SEMINAR

Topic: Synthesizing Chaos without Nonlinear Dynamics

Speaker: Dr. Ned J. Corron, U.S. Army RDECOM

Date & Time: Thursday, Nov. 16, 2006, 1:00 PM

Place: Room 140 VMC (Chambers Hall)

ABSTRACT

 

Chaos is usually attributed only to nonlinear dynamical systems. Yet surprisingly, it was recently shown that chaotic waveforms can also be synthesized by linear superposition of equally spaced but randomly polarized basis functions. The basis function contains an infinitely long, exponentially increasing oscillation that terminates in a large pulse. We observe that this function is easily realized when viewed backward in time as a pulse followed by ringing decay. Consequently, a linear, second-order filter driven by randomly polarized square pulses generates an output waveform that, when viewed backward in time, exhibits the essential qualities of chaos, including determinism and a positive Lyapunov exponent. Surprisingly, using different encodings of the random binary source, the same filter can produce multiple topologically distinct chaotic sets, including both Lorenz-like butterfly and Rossler-like folded band waveforms. We demonstrate that synthesizing chaos requires a careful balance between the topological entropy of the random source and dissipation in the linear filter. We also show that the different drive encodings can be viewed as grammar restrictions on a more general encoding that produces a chaotic superset encompassing both the Lorenz butterfly and Rossler folded band paradigms of nonlinear dynamics. Thus, the language of deterministic chaos provides a useful description for a wide class of signals not generated by a nonlinear dynamical system. This phenomenon suggests that chaos may be connected to physical theories whose underlying framework is not that of a traditional deterministic nonlinear dynamical system.

BIOGRAPHICAL SKETCH

 

Dr.

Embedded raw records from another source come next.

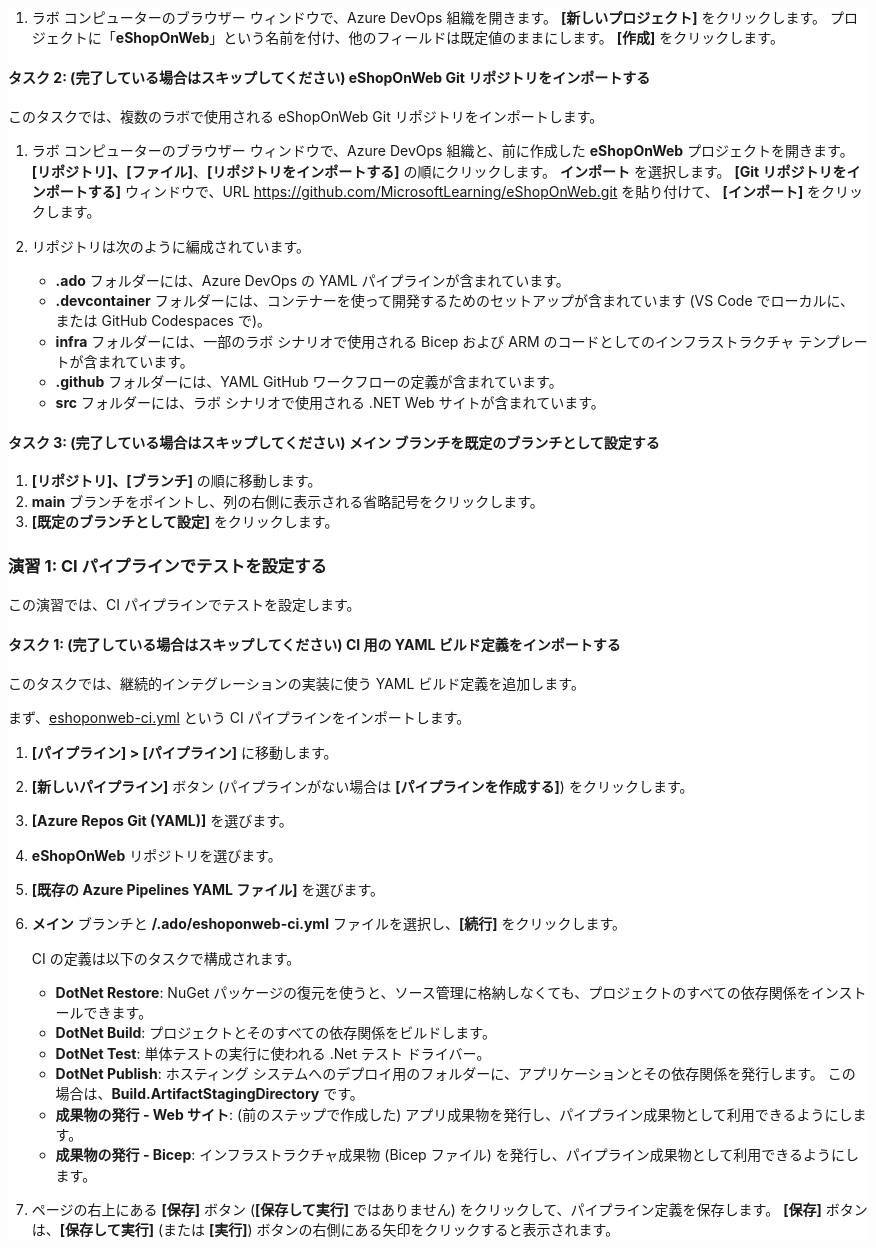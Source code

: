 1. ラボ コンピューターのブラウザー ウィンドウで、Azure DevOps 組織を開きます。 **[新しいプロジェクト]** をクリックします。 プロジェクトに「**eShopOnWeb**」という名前を付け、他のフィールドは既定値のままにします。 **[作成]** をクリックします。

#### タスク 2: (完了している場合はスキップしてください) eShopOnWeb Git リポジトリをインポートする

このタスクでは、複数のラボで使用される eShopOnWeb Git リポジトリをインポートします。

1. ラボ コンピューターのブラウザー ウィンドウで、Azure DevOps 組織と、前に作成した **eShopOnWeb** プロジェクトを開きます。 **[リポジトリ]、[ファイル]**、**[リポジトリをインポートする]** の順にクリックします。 **インポート** を選択します。 **[Git リポジトリをインポートする]** ウィンドウで、URL <https://github.com/MicrosoftLearning/eShopOnWeb.git> を貼り付けて、 **[インポート]** をクリックします。

1. リポジトリは次のように編成されています。
    - **.ado** フォルダーには、Azure DevOps の YAML パイプラインが含まれています。
    - **.devcontainer** フォルダーには、コンテナーを使って開発するためのセットアップが含まれています (VS Code でローカルに、または GitHub Codespaces で)。
    - **infra** フォルダーには、一部のラボ シナリオで使用される Bicep および ARM のコードとしてのインフラストラクチャ テンプレートが含まれています。
    - **.github** フォルダーには、YAML GitHub ワークフローの定義が含まれています。
    - **src** フォルダーには、ラボ シナリオで使用される .NET Web サイトが含まれています。

#### タスク 3: (完了している場合はスキップしてください) メイン ブランチを既定のブランチとして設定する

1. **[リポジトリ]、[ブランチ]** の順に移動します。
1. **main** ブランチをポイントし、列の右側に表示される省略記号をクリックします。
1. **[既定のブランチとして設定]** をクリックします。

### 演習 1: CI パイプラインでテストを設定する

この演習では、CI パイプラインでテストを設定します。

#### タスク 1: (完了している場合はスキップしてください) CI 用の YAML ビルド定義をインポートする

このタスクでは、継続的インテグレーションの実装に使う YAML ビルド定義を追加します。

まず、[eshoponweb-ci.yml](https://github.com/MicrosoftLearning/eShopOnWeb/blob/main/.ado/eshoponweb-ci.yml) という CI パイプラインをインポートします。

1. **[パイプライン] > [パイプライン]** に移動します。
1. **[新しいパイプライン]** ボタン (パイプラインがない場合は **[パイプラインを作成する]**) をクリックします。
1. **[Azure Repos Git (YAML)]** を選びます。
1. **eShopOnWeb** リポジトリを選びます。
1. **[既存の Azure Pipelines YAML ファイル]** を選びます。
1. **メイン** ブランチと **/.ado/eshoponweb-ci.yml** ファイルを選択し、**[続行]** をクリックします。

    CI の定義は以下のタスクで構成されます。
    - **DotNet Restore**: NuGet パッケージの復元を使うと、ソース管理に格納しなくても、プロジェクトのすべての依存関係をインストールできます。
    - **DotNet Build**: プロジェクトとそのすべての依存関係をビルドします。
    - **DotNet Test**: 単体テストの実行に使われる .Net テスト ドライバー。
    - **DotNet Publish**: ホスティング システムへのデプロイ用のフォルダーに、アプリケーションとその依存関係を発行します。 この場合は、**Build.ArtifactStagingDirectory** です。
    - **成果物の発行 - Web サイト**: (前のステップで作成した) アプリ成果物を発行し、パイプライン成果物として利用できるようにします。
    - **成果物の発行 - Bicep**: インフラストラクチャ成果物 (Bicep ファイル) を発行し、パイプライン成果物として利用できるようにします。
1. ページの右上にある **[保存]** ボタン (**[保存して実行]** ではありません) をクリックして、パイプライン定義を保存します。 **[保存]** ボタンは、**[保存して実行]** (または **[実行]**) ボタンの右側にある矢印をクリックすると表示されます。
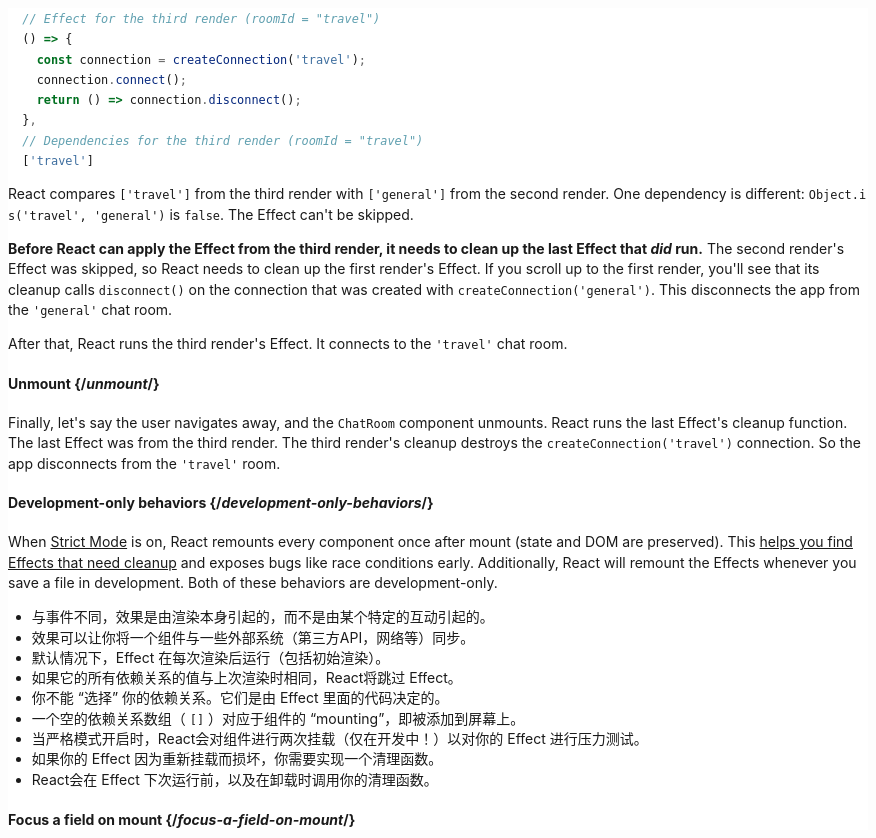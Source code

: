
 ```js
  // Effect for the third render (roomId = "travel")
  () => {
    const connection = createConnection('travel');
    connection.connect();
    return () => connection.disconnect();
  },
  // Dependencies for the third render (roomId = "travel")
  ['travel']
```

React compares `['travel']` from the third render with `['general']` from the second render. One dependency is different: `Object.is('travel', 'general')` is `false`. The Effect can't be skipped.

**Before React can apply the Effect from the third render, it needs to clean up the last Effect that _did_ run.** The second render's Effect was skipped, so React needs to clean up the first render's Effect. If you scroll up to the first render, you'll see that its cleanup calls `disconnect()` on the connection that was created with `createConnection('general')`. This disconnects the app from the `'general'` chat room.

After that, React runs the third render's Effect. It connects to the `'travel'` chat room.

#### Unmount {/*unmount*/}

Finally, let's say the user navigates away, and the `ChatRoom` component unmounts. React runs the last Effect's cleanup function. The last Effect was from the third render. The third render's cleanup destroys the `createConnection('travel')` connection. So the app disconnects from the `'travel'` room.

#### Development-only behaviors {/*development-only-behaviors*/}

When [Strict Mode](/reference/react/StrictMode) is on, React remounts every component once after mount (state and DOM are preserved). This [helps you find Effects that need cleanup](#step-3-add-cleanup-if-needed) and exposes bugs like race conditions early. Additionally, React will remount the Effects whenever you save a file in development. Both of these behaviors are development-only.

</DeepDive>

<Recap>

- 与事件不同，效果是由渲染本身引起的，而不是由某个特定的互动引起的。
- 效果可以让你将一个组件与一些外部系统（第三方API，网络等）同步。
- 默认情况下，Effect 在每次渲染后运行（包括初始渲染）。
- 如果它的所有依赖关系的值与上次渲染时相同，React将跳过 Effect。
- 你不能 “选择” 你的依赖关系。它们是由 Effect 里面的代码决定的。
- 一个空的依赖关系数组（ `[]` ）对应于组件的 “mounting”，即被添加到屏幕上。
- 当严格模式开启时，React会对组件进行两次挂载（仅在开发中！）以对你的 Effect 进行压力测试。
- 如果你的 Effect 因为重新挂载而损坏，你需要实现一个清理函数。
- React会在 Effect 下次运行前，以及在卸载时调用你的清理函数。

</Recap>

<Challenges>

#### Focus a field on mount {/*focus-a-field-on-mount*/}
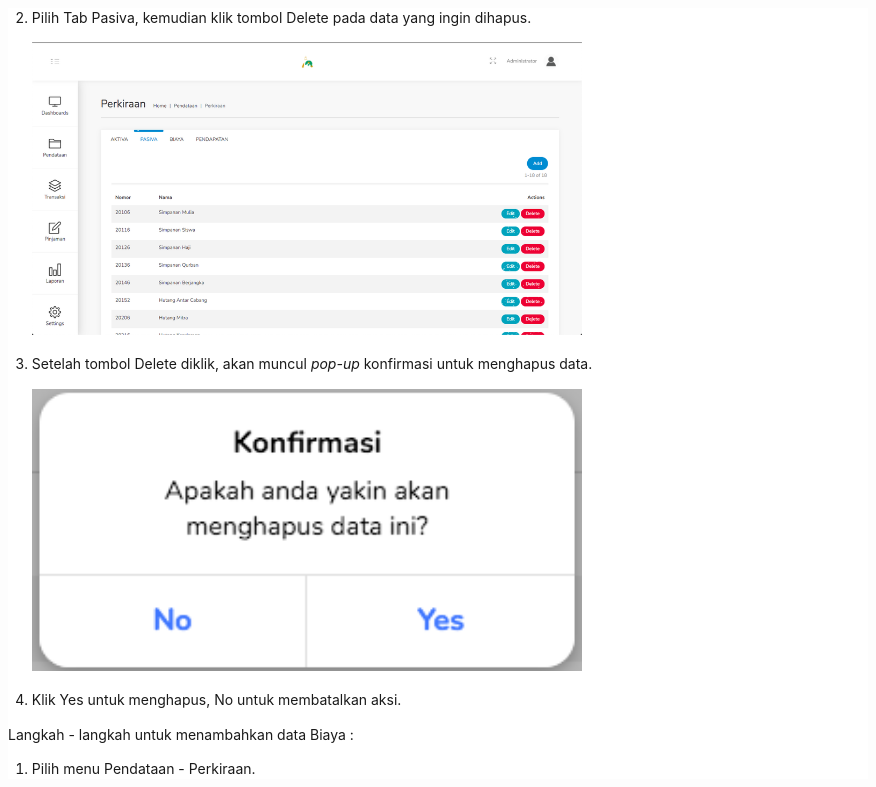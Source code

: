2. Pilih Tab Pasiva, kemudian klik tombol Delete pada data yang ingin dihapus.

    <img src="../images/1_C_Tampilan_Pasiva.png" alt="drawing" width="550" />

3. Setelah tombol Delete diklik, akan muncul *pop-up* konfirmasi untuk menghapus data.

    <img src="../images/1_C_Tampilan_Delete.png" alt="drawing" width="550" />

4. Klik Yes untuk menghapus, No untuk membatalkan aksi.

Langkah - langkah untuk menambahkan data Biaya :
1. Pilih menu Pendataan - Perkiraan.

Corron obtained his Ph.D. in Applied Mathematics from Northwestern University in 1989. He worked as an analyst for Dynetics Inc., in Huntsville, Alabama, from 1990 to 2000. Currently he works for the US Army Aviation and Missile Research, Development and Engineering Center (AMRDEC) at Redstone Arsenal, where he is part of a research group in quantum optics and nonlinear dynamics.